Information Plane Analysis Visualization in Deep Learning via Transfer Entropy
Adrian Moldovan, Angel Cataron, Razvan Andonie
TL;DR
This paper addresses how information flows and compresses in deep networks during training and whether compression relates to generalization. It introduces Transfer Entropy ($TE$) to quantify directional, layer-to-layer information transfer and integrates it with Information Plane (IP) analysis by binarizing activations to compute $TE$ between adjacent layers. The main contributions include the first application of $TE$ to investigate the Information Bottleneck (IB) principle in neural networks, demonstrated on shallow and CNN architectures where $TE$ concentrates in final layers, decreases during training, and correlates with accuracy and loss, suggesting TE as a layer-wise proxy for compression and a diagnostic for learning dynamics. The approach offers temporally aware insights into learning dynamics and points to potential TE-guided training strategies or regularization to improve efficiency and generalization in deep networks.
Abstract
In a feedforward network, Transfer Entropy (TE) can be used to measure the influence that one layer has on another by quantifying the information transfer between them during training. According to the Information Bottleneck principle, a neural model's internal representation should compress the input data as much as possible while still retaining sufficient information about the output. Information Plane analysis is a visualization technique used to understand the trade-off between compression and information preservation in the context of the Information Bottleneck method by plotting the amount of information in the input data against the compressed representation.
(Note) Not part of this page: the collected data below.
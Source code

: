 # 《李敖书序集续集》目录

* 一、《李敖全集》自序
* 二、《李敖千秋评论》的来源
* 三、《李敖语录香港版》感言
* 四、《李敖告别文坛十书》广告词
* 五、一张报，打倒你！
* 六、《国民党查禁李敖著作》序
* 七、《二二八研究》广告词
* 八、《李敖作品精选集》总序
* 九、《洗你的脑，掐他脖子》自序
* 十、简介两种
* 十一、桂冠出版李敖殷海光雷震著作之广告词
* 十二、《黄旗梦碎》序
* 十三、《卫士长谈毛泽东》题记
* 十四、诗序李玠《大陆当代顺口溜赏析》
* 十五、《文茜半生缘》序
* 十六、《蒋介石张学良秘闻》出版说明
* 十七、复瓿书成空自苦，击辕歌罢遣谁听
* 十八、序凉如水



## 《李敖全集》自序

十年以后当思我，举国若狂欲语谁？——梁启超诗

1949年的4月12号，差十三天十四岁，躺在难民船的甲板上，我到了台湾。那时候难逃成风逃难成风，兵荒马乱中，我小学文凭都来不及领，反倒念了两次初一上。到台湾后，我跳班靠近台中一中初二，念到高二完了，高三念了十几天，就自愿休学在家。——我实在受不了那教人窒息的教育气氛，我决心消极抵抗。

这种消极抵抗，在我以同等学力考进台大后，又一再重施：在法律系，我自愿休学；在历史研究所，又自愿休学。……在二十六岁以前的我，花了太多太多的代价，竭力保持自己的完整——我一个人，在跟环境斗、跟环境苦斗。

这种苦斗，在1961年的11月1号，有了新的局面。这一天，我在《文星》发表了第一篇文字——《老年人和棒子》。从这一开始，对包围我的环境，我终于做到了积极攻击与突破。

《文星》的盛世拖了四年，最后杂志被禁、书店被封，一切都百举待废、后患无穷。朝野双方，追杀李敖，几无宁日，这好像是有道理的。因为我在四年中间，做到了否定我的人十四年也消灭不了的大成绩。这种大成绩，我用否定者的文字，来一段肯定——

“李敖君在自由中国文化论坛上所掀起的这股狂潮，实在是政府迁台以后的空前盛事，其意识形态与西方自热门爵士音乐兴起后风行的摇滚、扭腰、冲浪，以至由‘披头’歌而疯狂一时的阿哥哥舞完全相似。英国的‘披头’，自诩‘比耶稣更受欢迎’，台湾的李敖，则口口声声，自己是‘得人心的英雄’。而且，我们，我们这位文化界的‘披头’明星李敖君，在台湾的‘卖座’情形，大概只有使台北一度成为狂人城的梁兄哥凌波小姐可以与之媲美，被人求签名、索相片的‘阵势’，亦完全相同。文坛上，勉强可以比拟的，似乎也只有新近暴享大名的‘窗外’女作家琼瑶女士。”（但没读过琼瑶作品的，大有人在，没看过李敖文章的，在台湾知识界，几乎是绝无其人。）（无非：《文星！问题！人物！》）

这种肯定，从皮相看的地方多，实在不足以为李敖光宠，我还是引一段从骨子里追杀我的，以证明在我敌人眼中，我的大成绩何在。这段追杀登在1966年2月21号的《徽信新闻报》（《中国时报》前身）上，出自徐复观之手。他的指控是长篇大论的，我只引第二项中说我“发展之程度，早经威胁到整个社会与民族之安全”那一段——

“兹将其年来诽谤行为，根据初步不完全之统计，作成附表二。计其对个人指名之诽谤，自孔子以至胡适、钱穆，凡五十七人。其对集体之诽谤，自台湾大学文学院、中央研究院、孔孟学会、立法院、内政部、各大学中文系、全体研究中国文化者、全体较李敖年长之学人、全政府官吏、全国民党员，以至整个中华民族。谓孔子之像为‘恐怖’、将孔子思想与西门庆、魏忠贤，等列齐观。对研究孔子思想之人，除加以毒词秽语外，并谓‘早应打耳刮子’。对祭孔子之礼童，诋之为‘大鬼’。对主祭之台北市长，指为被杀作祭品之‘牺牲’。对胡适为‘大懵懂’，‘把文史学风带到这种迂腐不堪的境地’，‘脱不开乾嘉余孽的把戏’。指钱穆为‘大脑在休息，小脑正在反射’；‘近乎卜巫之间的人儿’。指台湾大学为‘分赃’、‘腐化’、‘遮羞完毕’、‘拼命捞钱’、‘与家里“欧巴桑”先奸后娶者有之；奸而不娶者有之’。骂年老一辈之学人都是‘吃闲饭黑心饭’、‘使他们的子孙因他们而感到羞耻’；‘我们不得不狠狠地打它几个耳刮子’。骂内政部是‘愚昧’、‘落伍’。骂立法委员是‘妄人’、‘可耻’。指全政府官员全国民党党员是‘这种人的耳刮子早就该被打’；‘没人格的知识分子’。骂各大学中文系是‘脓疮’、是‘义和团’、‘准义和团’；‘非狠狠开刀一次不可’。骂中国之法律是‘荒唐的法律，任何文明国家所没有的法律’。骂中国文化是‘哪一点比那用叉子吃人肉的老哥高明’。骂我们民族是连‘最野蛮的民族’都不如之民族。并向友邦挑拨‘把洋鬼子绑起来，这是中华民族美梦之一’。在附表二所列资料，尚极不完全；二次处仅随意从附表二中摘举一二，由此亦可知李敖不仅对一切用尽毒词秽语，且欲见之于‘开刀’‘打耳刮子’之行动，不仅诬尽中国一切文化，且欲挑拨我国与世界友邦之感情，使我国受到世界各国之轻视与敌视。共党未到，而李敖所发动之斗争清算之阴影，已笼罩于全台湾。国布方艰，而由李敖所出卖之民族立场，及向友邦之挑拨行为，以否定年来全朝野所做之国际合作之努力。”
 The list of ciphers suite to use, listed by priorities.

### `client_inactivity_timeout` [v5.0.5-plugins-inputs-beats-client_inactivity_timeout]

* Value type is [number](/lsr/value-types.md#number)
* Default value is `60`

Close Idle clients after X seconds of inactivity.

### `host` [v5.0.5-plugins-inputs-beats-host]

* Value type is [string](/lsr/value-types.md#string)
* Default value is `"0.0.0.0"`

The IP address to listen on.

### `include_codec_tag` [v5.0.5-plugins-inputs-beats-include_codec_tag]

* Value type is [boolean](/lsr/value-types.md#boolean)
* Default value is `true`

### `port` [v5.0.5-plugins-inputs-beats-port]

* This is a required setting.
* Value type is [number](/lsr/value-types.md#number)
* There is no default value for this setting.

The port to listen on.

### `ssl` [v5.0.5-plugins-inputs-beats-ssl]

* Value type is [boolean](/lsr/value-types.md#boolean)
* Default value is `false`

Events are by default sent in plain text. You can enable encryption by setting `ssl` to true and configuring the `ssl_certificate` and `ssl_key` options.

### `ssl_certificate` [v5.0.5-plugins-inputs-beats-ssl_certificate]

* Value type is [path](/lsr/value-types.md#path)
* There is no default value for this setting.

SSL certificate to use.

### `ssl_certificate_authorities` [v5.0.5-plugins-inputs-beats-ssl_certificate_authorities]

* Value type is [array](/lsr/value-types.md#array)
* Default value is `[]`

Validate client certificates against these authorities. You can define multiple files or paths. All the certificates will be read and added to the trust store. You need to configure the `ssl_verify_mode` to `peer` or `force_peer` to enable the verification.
The claim that there is a causal link between information-theoretic compression and generalization, measured by mutual information, is plausible, but results from different studies are conflicting. In contrast to mutual information, TE can capture temporal relationships between variables. To explore such links, in our novel approach we use TE to quantify information transfer between neural layers and perform Information Plane analysis. We obtained encouraging experimental results, opening the possibility for further investigations.